-- Opening Marker --
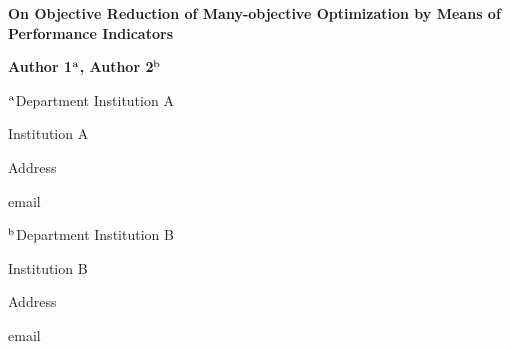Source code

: \documentclass[a4paper,12pt]{article}
\begin{document}
\centerline{\bf On Objective Reduction of Many-objective Optimization by Means of Performance Indicators}

\vspace{12pt}

\centerline{ {\bf Author 1$^{\rm a}$,  {\bf Author 2$^{\rm b}$} } }

\vspace{12pt}

\centerline{$^{\rm a}$Department Institution A}
\centerline{Institution A}
\centerline{Address}
\centerline{email}

\vspace{12pt}

\centerline{$^{\rm b}$Department Institution B}
\centerline{Institution B}
\centerline{Address}
\centerline{email}

\vspace{12pt}
\vspace{12pt}

\end{document}
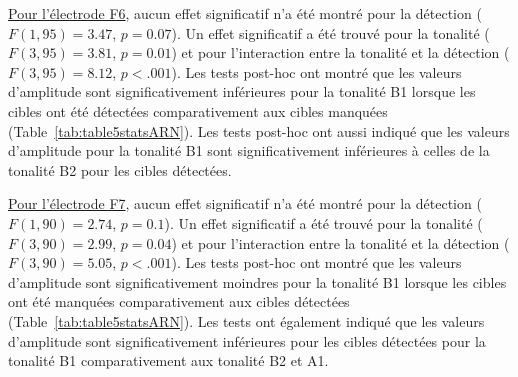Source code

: \underline{Pour l'électrode F6}, aucun effet significatif n'a été montré pour la détection ($F(1,95)=3.47$, $p=0.07$). 
Un effet significatif a été trouvé pour la tonalité ($F(3,95)=3.81$, $p=0.01$) et pour l'interaction entre la tonalité et la détection ($F(3,95)=8.12$, $p<.001$). 
Les tests post-hoc ont montré que les valeurs d'amplitude sont significativement inférieures pour la tonalité B1 lorsque les cibles ont été détectées comparativement aux cibles manquées (Table~\ref{tab:table5statsARN}). 
Les tests post-hoc ont aussi indiqué que les valeurs d'amplitude pour la tonalité B1 sont significativement inférieures à celles de la tonalité B2 pour les cibles détectées. 

\underline{Pour l'électrode F7}, aucun effet significatif n'a été montré pour la détection ($F(1,90)=2.74$, $p=0.1$). 
Un effet significatif a été trouvé pour la tonalité ($F(3,90)=2.99$, $p=0.04$) et pour l'interaction entre la tonalité et la détection ($F(3,90)=5.05$, $p<.001$). 
Les tests post-hoc ont montré que les valeurs d'amplitude sont significativement moindres pour la tonalité B1 lorsque les cibles ont été manquées comparativement aux cibles détectées (Table~\ref{tab:table5statsARN}). 
Les tests ont également indiqué que les valeurs d'amplitude sont significativement inférieures pour les cibles détectées pour la tonalité B1 comparativement aux tonalité B2 et A1.   

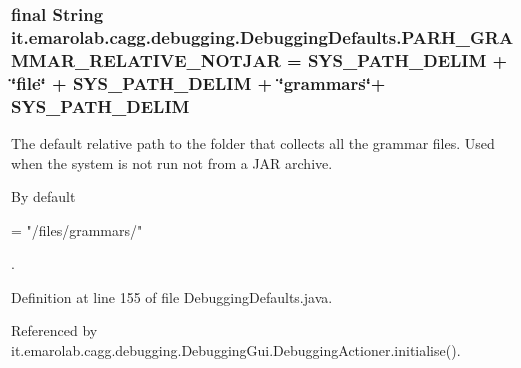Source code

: \hypertarget{classit_1_1emarolab_1_1cagg_1_1debugging_1_1DebuggingDefaults_a325c9fa4713048139bba6cf3ec933424}{
\subsubsection[{P\-A\-R\-H\-\_\-\-G\-R\-A\-M\-M\-A\-R\-\_\-\-R\-E\-L\-A\-T\-I\-V\-E\-\_\-\-N\-O\-T\-J\-A\-R}]{\setlength{\rightskip}{0pt plus 5cm}final String it.\-emarolab.\-cagg.\-debugging.\-Debugging\-Defaults.\-P\-A\-R\-H\-\_\-\-G\-R\-A\-M\-M\-A\-R\-\_\-\-R\-E\-L\-A\-T\-I\-V\-E\-\_\-\-N\-O\-T\-J\-A\-R = {\bf S\-Y\-S\-\_\-\-P\-A\-T\-H\-\_\-\-D\-E\-L\-I\-M} + \char`\"{}file\char`\"{} + S\-Y\-S\-\_\-\-P\-A\-T\-H\-\_\-\-D\-E\-L\-I\-M + \char`\"{}grammars\char`\"{}+ S\-Y\-S\-\_\-\-P\-A\-T\-H\-\_\-\-D\-E\-L\-I\-M\hspace{0.3cm}{\ttfamily [static]}}}\label{classit_1_1emarolab_1_1cagg_1_1debugging_1_1DebuggingDefaults_a325c9fa4713048139bba6cf3ec933424}
The default relative path to the folder that collects all the grammar files. Used when the system is not run not from a J\-A\-R archive.\par
 By default
\begin{DoxyCode}
= \textcolor{stringliteral}{"/files/grammars/"} 
\end{DoxyCode}
 . 

Definition at line 155 of file Debugging\-Defaults.\-java.



Referenced by it.\-emarolab.\-cagg.\-debugging.\-Debugging\-Gui.\-Debugging\-Actioner.\-initialise().

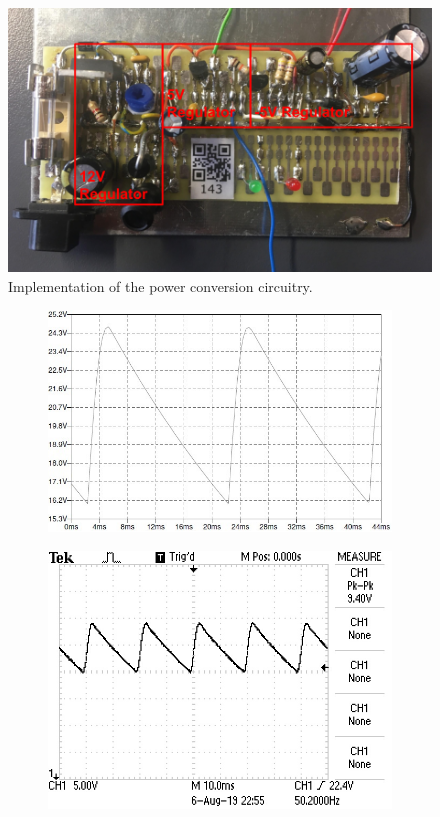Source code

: \begin{figure}[!ht]
    \centering
  	\includegraphics[width=0.5\linewidth]{./Figures/pwr_pcb.png}
	\caption{Implementation of the power conversion circuitry. } \label{subfig:pwr_pcb}
\end{figure}

\begin{figure}
 \footnotesize
 \centering
    \begin{subfigure}[]{0.35\textwidth}
              \centering
  		\includegraphics[width=1\linewidth]{./Figures/pwr_simu_rect.JPG}
		    \caption{} \label{subfig:pwr_simu_rect}
     \end{subfigure}
          \begin{subfigure}[]{0.35\textwidth}
             \centering
  		\includegraphics[width=1.0\linewidth]{./Figures/pwr_meas_rect.jpg}

\end{subfigure}
\end{figure}
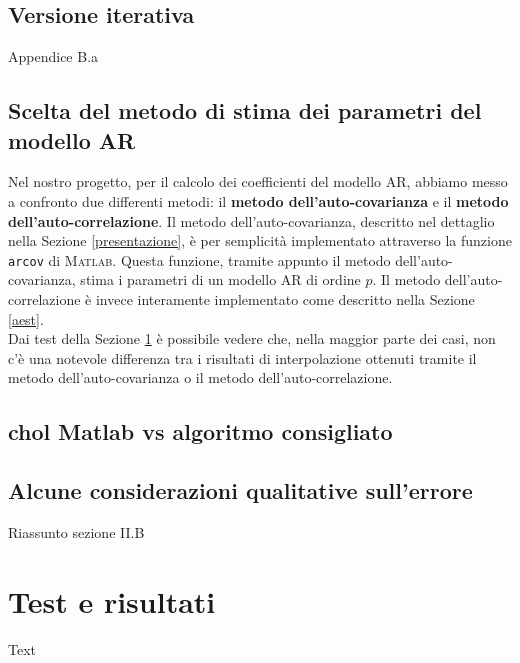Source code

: \documentclass{article}
\begin{document}
	
	\subsection{Versione iterativa}
	Appendice B.a
	\subsection{Scelta del metodo di stima dei parametri del modello AR}
	Nel nostro progetto, per il calcolo dei coefficienti del modello AR, abbiamo messo a confronto due differenti metodi: il \textbf{metodo dell'auto-covarianza} e il \textbf{metodo dell'auto-correlazione}.
	Il metodo dell'auto-covarianza, descritto nel dettaglio nella Sezione \ref{presentazione}, è per semplicità implementato attraverso la funzione \texttt{arcov} di \textsc{Matlab}. Questa funzione, tramite appunto il metodo dell'auto-covarianza, stima i parametri di un modello AR di ordine $p$.
	Il metodo dell'auto-correlazione è invece interamente implementato come descritto nella Sezione \ref{aest}.
\\
	Dai test della Sezione \ref{test} è possibile vedere che, nella maggior parte dei casi, non c'è una notevole differenza tra i risultati di interpolazione ottenuti tramite il metodo dell'auto-covarianza o il metodo dell'auto-correlazione.
	
	\subsection{chol Matlab vs algoritmo consigliato}
	\subsection{Alcune considerazioni qualitative sull'errore}
	Riassunto sezione II.B

\newpage
	\section{Test e risultati} \label{test}
Text

\newpage

 

\end{document}
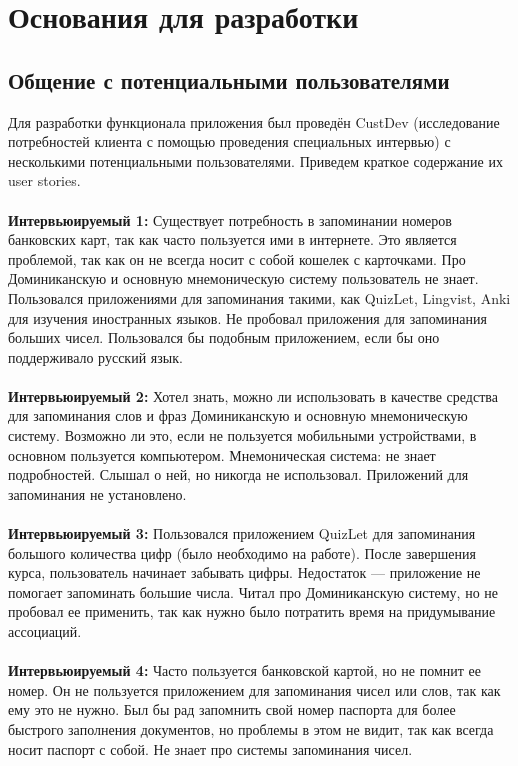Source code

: \documentclass[draft]{article}
\begin{document}
\section {Основания для разработки}
\subsection{Общение с потенциальными пользователями}
Для разработки функционала приложения был проведён CustDev (исследование потребностей клиента с помощью проведения специальных интервью) с несколькими потенциальными пользователями. Приведем краткое содержание их user stories.\\
~\\
\textbf{Интервьюируемый 1:} Существует потребность в запоминании номеров банковских карт, так как часто пользуется ими в интернете. Это является проблемой, так как он не всегда носит с собой кошелек с карточками. Про Доминиканскую и основную мнемоническую систему пользователь не знает. Пользовался приложениями для запоминания такими, как QuizLet, Lingvist, Anki для изучения иностранных языков. Не пробовал приложения для запоминания больших чисел. Пользовался бы подобным приложением, если бы оно поддерживало русский язык.\\
~\\
\textbf{Интервьюируемый 2:} Хотел знать, можно ли использовать в качестве средства для запоминания слов и фраз Доминиканскую и основную мнемоническую систему. Возможно ли это, если не пользуется мобильными устройствами, в основном пользуется компьютером. Мнемоническая система: не знает подробностей. Слышал о ней, но никогда не использовал. Приложений для запоминания не установлено.\\
~\\
\textbf{Интервьюируемый 3:} Пользовался приложением QuizLet для запоминания большого количества цифр (было необходимо на работе). После завершения курса, пользователь начинает забывать цифры. Недостаток — приложение не помогает запоминать большие числа. Читал про Доминиканскую систему, но не пробовал ее применить, так как нужно было потратить время на придумывание ассоциаций.\\
~\\
\textbf{Интервьюируемый 4:} Часто пользуется банковской картой, но не помнит ее номер. Он не пользуется приложением для запоминания чисел или слов, так как ему это не нужно. Был бы рад запомнить свой номер паспорта для более быстрого заполнения документов, но проблемы в этом не видит, так как всегда носит паспорт с собой. Не знает про системы запоминания чисел.\\
\end{document}
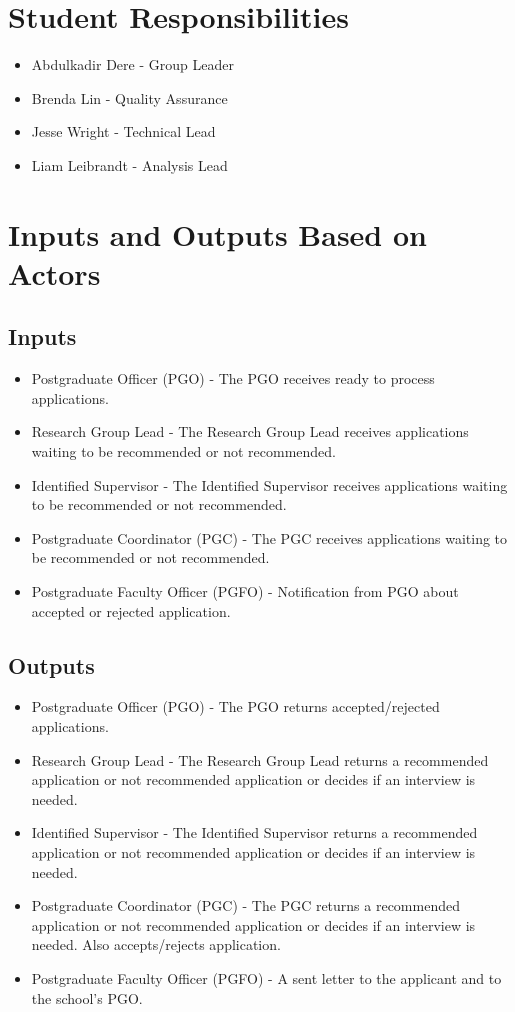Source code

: \documentclass{article}
\begin{document}
\section*{Student Responsibilities}
\begin{itemize}
\item Abdulkadir Dere - Group Leader
\item Brenda Lin - Quality Assurance
\item Jesse Wright - Technical Lead
\item Liam Leibrandt - Analysis Lead
\end{itemize}

\section*{Inputs and Outputs Based on Actors}
\subsection*{Inputs}
\begin{itemize}
\item Postgraduate Officer (PGO) - The PGO receives ready to process applications.
\item Research Group Lead - The Research Group Lead receives applications waiting to be
recommended or not recommended.
\item Identified Supervisor - The Identified Supervisor receives applications waiting to be
recommended or not recommended.
\item Postgraduate Coordinator (PGC) - The PGC receives applications waiting to be
recommended or not recommended.
\item Postgraduate Faculty Officer (PGFO) - Notification from PGO about accepted or rejected
application.
\end{itemize}

\subsection*{Outputs}
\begin{itemize}
\item Postgraduate Officer (PGO) - The PGO returns accepted/rejected applications.
\item Research Group Lead - The Research Group Lead returns a recommended application or not
recommended application or decides if an interview is needed.
\item Identified Supervisor - The Identified Supervisor returns a recommended application or not recommended application or decides if an interview is needed.
\item Postgraduate Coordinator (PGC) - The PGC returns a recommended application or not
recommended application or decides if an interview is needed. Also accepts/rejects
application.
\item Postgraduate Faculty Officer (PGFO) - A sent letter to the applicant and to the school’s PGO.
\end{itemize}
\end{document}
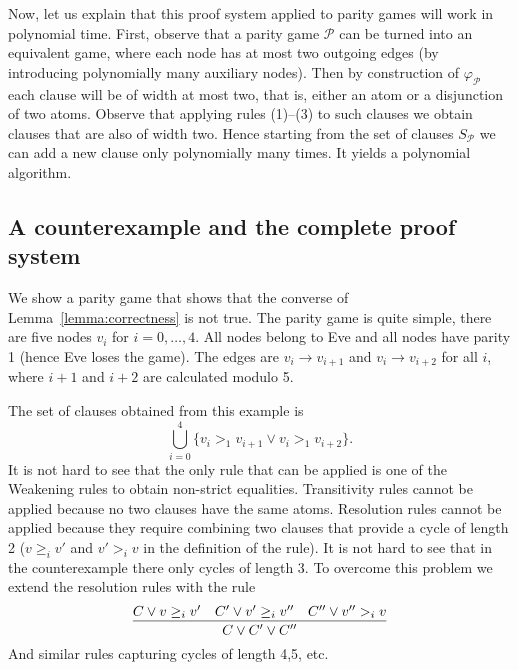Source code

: \documentclass[a4paper,10pt]{article}
\begin{document}
Now, let us explain that this proof system applied to parity games will work in polynomial time. First, observe that a parity game $\mathcal{P}$ can be turned into an equivalent game, where each node has at most two outgoing edges (by introducing polynomially many auxiliary nodes). Then by construction of $\varphi_{\mathcal{P}}$ each clause will be of width at most two, that is, either an atom or a disjunction of two atoms. Observe that applying rules (1)--(3) to such clauses we obtain clauses that are also of width two. Hence starting from the set of clauses $S_{\mathcal{P}}$ we can add a new clause only polynomially many times. It yields a polynomial algorithm.

\subsection{A counterexample and the complete proof system}

We show a parity game that shows that the converse of Lemma~\ref{lemma:correctness} is not true. The parity game is quite simple, there are five nodes $v_i$ for $i = 0,\ldots,4$. All nodes belong to Eve and all nodes have parity 1 (hence Eve loses the game). The edges are $v_i \to v_{i+1}$ and $v_i \to v_{i + 2}$ for all $i$, where $i+1$ and $i+2$ are calculated modulo 5.

\begin{center}
\end{center}

The set of clauses obtained from this example is
$$
\bigcup_{i=0}^{4} \{v_i >_1 v_{i+1} \vee v_i >_1 v_{i+2}\}.
$$
It is not hard to see that the only rule that can be applied is one of the Weakening rules to obtain non-strict equalities. Transitivity rules cannot be applied because no two clauses have the same atoms. Resolution rules cannot be applied because they require combining two clauses that provide a cycle of length 2 ($v \ge_i v'$ and $v' >_i v$ in the definition of the rule). It is not hard to see that in the counterexample there only cycles of length 3. To overcome this problem we extend the resolution rules with the rule
$$
\infer{C \vee C' \vee C''}{
    C \vee v \ge_i v' & C' \vee v' \ge_i v'' & C'' \vee v'' >_i v
}
$$
And similar rules capturing cycles of length 4,5, etc.
\end{document}

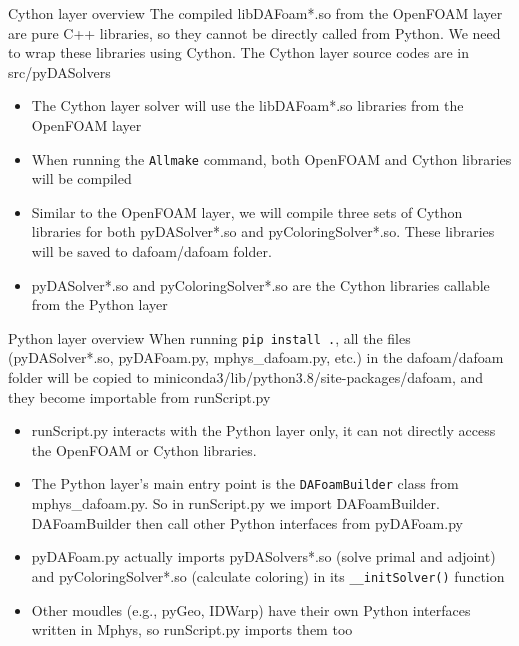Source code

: \documentclass{bredelebeamer}
\begin{document}
\begin{frame}[fragile]{Cython layer overview}
The compiled libDAFoam*.so from the OpenFOAM layer are pure C++ libraries, so they cannot be directly called from Python. We need to wrap these libraries using Cython. The Cython layer source codes are in src/pyDASolvers
  \begin{itemize}
    \setlength\itemsep{1em}
    \item The Cython layer solver will use the libDAFoam*.so libraries from the OpenFOAM layer
    \item When running the \texttt{Allmake} command, both OpenFOAM and Cython libraries will be compiled
    \item Similar to the OpenFOAM layer, we will compile three sets of Cython libraries for both pyDASolver*.so and pyColoringSolver*.so. These libraries will be saved to dafoam/dafoam folder.
    \item pyDASolver*.so and pyColoringSolver*.so are the Cython libraries callable from the Python layer
    
  \end{itemize}
\end{frame}

\begin{frame}[fragile]{Python layer overview}
When running \texttt{pip install .}, all the files (pyDASolver*.so, pyDAFoam.py, mphys\_dafoam.py, etc.) in the dafoam/dafoam folder will be copied to miniconda3/lib/python3.8/site-packages/dafoam, and they become importable from runScript.py

\begin{itemize}
  \setlength\itemsep{1em}
    \item runScript.py interacts with the Python layer only, it can not directly access the OpenFOAM or Cython libraries.
    \item The Python layer's main entry point is the \texttt{DAFoamBuilder} class from mphys\_dafoam.py. So in runScript.py we import DAFoamBuilder. DAFoamBuilder then call other Python interfaces from pyDAFoam.py
    \item pyDAFoam.py actually imports pyDASolvers*.so (solve primal and adjoint) and pyColoringSolver*.so (calculate coloring) in its \texttt{\_\_initSolver()} function
    \item Other moudles (e.g., pyGeo, IDWarp) have their own Python interfaces written in Mphys, so runScript.py imports them too  
  \end{itemize}
\end{frame}
\end{document}
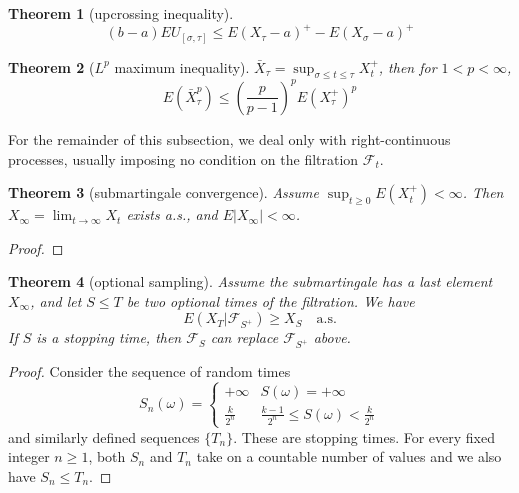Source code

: \documentclass{article}
\newtheorem{Thm}{Theorem}[section]
\theoremstyle{definition}
\begin{document}
\begin{Thm}[upcrossing inequality]
    \[(b-a)EU_{[\sigma,\tau]}\le E(X_\tau-a)^+-E(X_\sigma-a)^+\]
\end{Thm}

\begin{Thm}[$L^p$ maximum inequality]
    $\bar{X}_\tau= \sup_{\sigma\le t\le \tau}X_t^+$, then for $1<p<\infty$, \[E(\bar{X}_\tau^p)\le (\frac{p}{p-1})^pE(X_\tau^+)^p\]
\end{Thm}



For the remainder of this subsection, we deal only with right-continuous processes,
usually imposing no condition on the filtration $\mathcal{F}_t$.
\begin{Thm}[submartingale convergence]
    Assume $\sup_{t\ge 0} E(X_t^+)<\infty$. Then $X_\infty =\lim_{t\to\infty} X_t$ exists a.s., and $E|X_\infty|<\infty$.
\end{Thm}
\begin{proof}
    
\end{proof}

\begin{Thm}[optional sampling]
    Assume the submartingale has a last element $X_\infty$,
    and let $S\le T$ be two optional times of the filtration. We have 
    \[ E(X_T|\mathcal{F}_{S^+})\ge X_S \quad \text{a.s.}\] 
    If $S$ is a stopping time, then $\mathcal{F}_S$ can replace $\mathcal{F}_{S^+}$ above.
\end{Thm}
\begin{proof}
    Consider the sequence of random times 
    \[S_n(\omega)=\left\{\begin{matrix}
        +\infty   & S(\omega )=+\infty \\
        \frac{k}{2^n}   & \frac{k-1}{2^n} \le S(\omega )<\frac{k}{2^n} 
        \end{matrix}\right. \]
    and similarly defined sequences $\{T_n\}$. These are stopping times.
    For every fixed integer $n\ge 1$, both $S_n$ and $T_n$ take on a countable number of values and we also have $S_n\le T_n$.
\end{proof}
\end{document}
-- Closing Marker --
## Problem to solve
Check each line above for the string "caption" and copy those that have it.

## Your response
	\caption{Implementation of the power conversion circuitry. } \label{subfig:pwr_pcb}
		    \caption{} \label{subfig:pwr_simu_rect}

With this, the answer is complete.